Locating a pattern in a string is often by followed by additional steps to achieve a goal. For instance, a common next step after locating patterns in a string is to substitute them with other values. We cover that in Substituting.

First Match

Substring

We wish to obtain the location of the first match of a substring in a string.

In this example, we wish to create a new column col_2 where each row value holds the location of the first character of the first match of the string 'gm' in the corresponding string value of the column col_1.

df_2 = df.assign(
    col_2=df['col_1'].str.find('gm')
)

Here is how this works:

  • We use the str.find() method from the str accessor set of string manipulation methods of Pandas Series to identify the location of the first match of the substring 'gm' in each value of the column col_1.
  • The output of str.find() is the index of the first character of the first match of the provided substring.
  • If there is no match, str.find() will return -1.
  • The output is a new data frame df_2 that is a copy of the input data frame df with an additional column col_2 containing the starting position of the first occurrence of the pattern 'gm' in each element of col_1.

Regular Expression

We wish to obtain the location (start and end) of the first match of a regular expression in a string.

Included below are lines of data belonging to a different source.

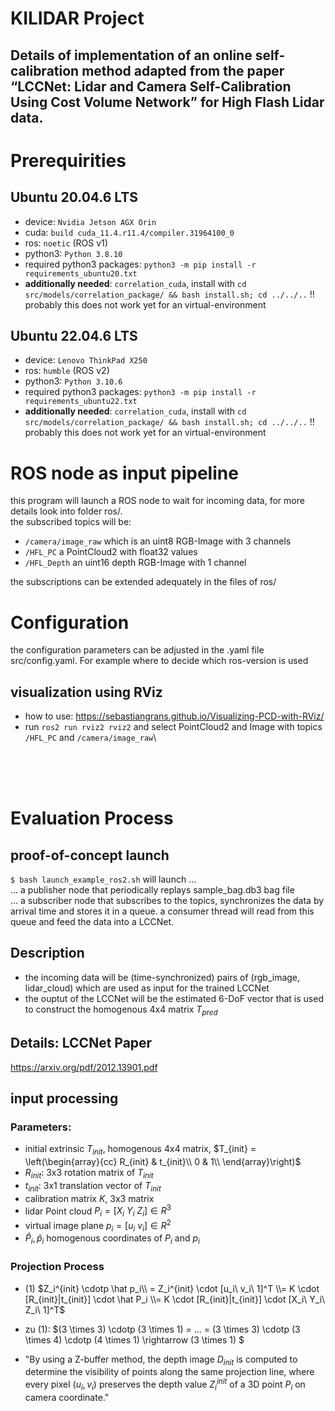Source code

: 
# KILIDAR Project

## Details of implementation of an online self-calibration method adapted from the paper “LCCNet: Lidar and Camera Self-Calibration Using Cost Volume Network” for High Flash Lidar data.

# Prerequirities

## Ubuntu 20.04.6 LTS
- device: `Nvidia Jetson AGX Orin`
- cuda: `build cuda_11.4.r11.4/compiler.31964100_0`
- ros: `noetic` (ROS v1)
- python3: `Python 3.8.10`
- required python3 packages: `python3 -m pip install -r requirements_ubuntu20.txt`
- **additionally needed**: `correlation_cuda`, install with `cd src/models/correlation_package/ && bash install.sh; cd ../../..` !! probably this does not work yet for an virtual-environment

## Ubuntu 22.04.6 LTS
- device: `Lenovo ThinkPad X250`
- ros: `humble` (ROS v2)
- python3: `Python 3.10.6`
- required python3 packages: `python3 -m pip install -r requirements_ubuntu22.txt`
- **additionally needed**: `correlation_cuda`, install with `cd src/models/correlation_package/ && bash install.sh; cd ../../..` !! probably this does not work yet for an virtual-environment

# ROS node as input pipeline
this program will launch a ROS node to wait for incoming data, for more details look into folder <a hreaf="ros/">ros/</a>.<br>
the subscribed topics will be:<br>
- `/camera/image_raw` which is an uint8 RGB-Image with 3 channels
- `/HFL_PC` a PointCloud2 with float32 values
- `/HFL_Depth` an uint16 depth RGB-Image with 1 channel

the subscriptions can be extended adequately in the files of  <a hreaf="ros/">ros/</a>  

# Configuration
the configuration parameters can be adjusted in the .yaml file <a hreaf="src/config.yaml">src/config.yaml</a>. For example where to decide which ros-version is used

## visualization using RViz
- how to use: https://sebastiangrans.github.io/Visualizing-PCD-with-RViz/
- run `ros2 run rviz2 rviz2` and select PointCloud2 and Image with topics `/HFL_PC` and `/camera/image_raw`\

<br>
<br>
<br>

# Evaluation Process

## proof-of-concept launch
``$ bash launch_example_ros2.sh`` will launch ... \
... a publisher node that periodically replays sample_bag.db3 bag file \
... a subscriber node that subscribes to the topics, synchronizes the data by arrival time and stores it in a queue. a consumer thread will read from this queue and feed the data into a LCCNet.

## Description
- the incoming data will be (time-synchronized) pairs of (rgb_image, lidar_cloud) which are used as input for the trained LCCNet
- the ouptut of the LCCNet will be the estimated 6-DoF vector that is used to construct the homogenous 4x4 matrix $T_{pred}$

## Details: LCCNet Paper
https://arxiv.org/pdf/2012.13901.pdf

## input processing

### Parameters:
- initial extrinsic $T_{init}$, homogenous 4x4 matrix, $T_{init} = 
\left(\begin{array}{cc} 
R_{init} & t_{init}\\
0 & 1\\
\end{array}\right)$
- $R_{init}$: 3x3 rotation matrix of $T_{init}$
- $t_{init}$: 3x1 translation vector of $T_{init}$
- calibration matrix $K$, 3x3 matrix
- lidar Point cloud $P_i = [X_i\ Y_i\ Z_i] \in R^3$
- virtual image plane $p_i = [u_i\ v_i] \in R^2$
- $\hat P_i, \hat p_i$ homogenous coordinates of $P_i$ and $p_i$

### Projection Process

- (1) $Z_i^{init} \cdotp \hat p_i\\ = Z_i^{init} \cdot [u_i\ v_i\ 1]^T \\= K \cdot [R_{init}|t_{init}] \cdot \hat P_i \\= K \cdot [R_{init}|t_{init}] \cdot [X_i\ Y_i\ Z_i\ 1]^T$

- zu (1): $(3 \times 3) \cdotp (3 \times 1) = ... = (3 \times 3) \cdotp (3 \times 4) \cdotp (4 \times 1) \rightarrow (3 \times 1) $

- "By using a Z-buffer method, the depth image $D_{init}$ is computed to determine the visibility of points along the same projection line, where every pixel ($u_i, v_i$) preserves the depth value $Z_i^{init}$ of a 3D point $P_i$ on camera coordinate."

In this example, we wish to create two new columns start and end where each row value holds the location of the first character and the last character, respectively, of the first match of a sequence of integers in the corresponding string value of the column col_1.

import re

def locate(string, pattern, flags=0):
    match = re.search(pattern, string, flags)
    if match:
        return match.start(), match.end() - 1
    else:
        return -1, -1

df_2 = df.copy()
df_2[['start', 'end']] = \
    df_2.apply(lambda x: locate(x['col_1'], '\d+'), axis=1, result_type='expand')

Here is how this works:

  • We use the re.search() method from the re package to identify the start and end locations of the first match of the regular expression '\d+' in each value of the column col_1.
  • The function re.search() takes as input:
    • A string value to look into which in this case is col_1 values.
    • A regular expression to look for which in this case is the substring '\d+'
    • re package flags which can control the way the search will be performed such as re.IGNORECASE.
  • The output of re.search() is a re.Match object with represents the first match of the provided pattern in the string.
  • The re.Match object has the following attributes / methods:
    • .string returns the matched string.
    • .start() returns the position of the first character of the match.
    • .end() returns the position of the last character of the match plus 1.
    • .span() returns both the start and end characters of the match as a tuple.
  • Usually, when matching regular expressions, we need to hold on to both the start and end locations because the number of characters matched may vary; in this case, the digit sequences captured may be of different lengths.
  • We wrap re.search() in a function locate(string, pattern, flags=0) and we return the locations of the first character and the last character of the first match of the given string. We subtract -1 from match.end() to get the index of the last character in the match.
  • If there is no match, we return -1 for both start and end locations.
  • We need to use apply() with axis=1 to apply a lambda in a row wise manner to each row of the data frame df. See Non-Vectorized Transformation.
  • The lambda function passed to apply() takes a row of the data frame (represented by the variable x) and calls locate() to get the first match of gm in the respective row.
  • We assign the values returned by locate() to two new columns start and end. See Multi-Value Transformation.
  • The resulting data frame df_2 will have the same number of rows as the original data frame df, with two additional start and end columns containing the locations of the first and last characters, respectively, of the first sequence of digits in the corresponding value of the column col_1.

All Matches

Substring

We wish to obtain the locations of all matches of a given substring in a given string.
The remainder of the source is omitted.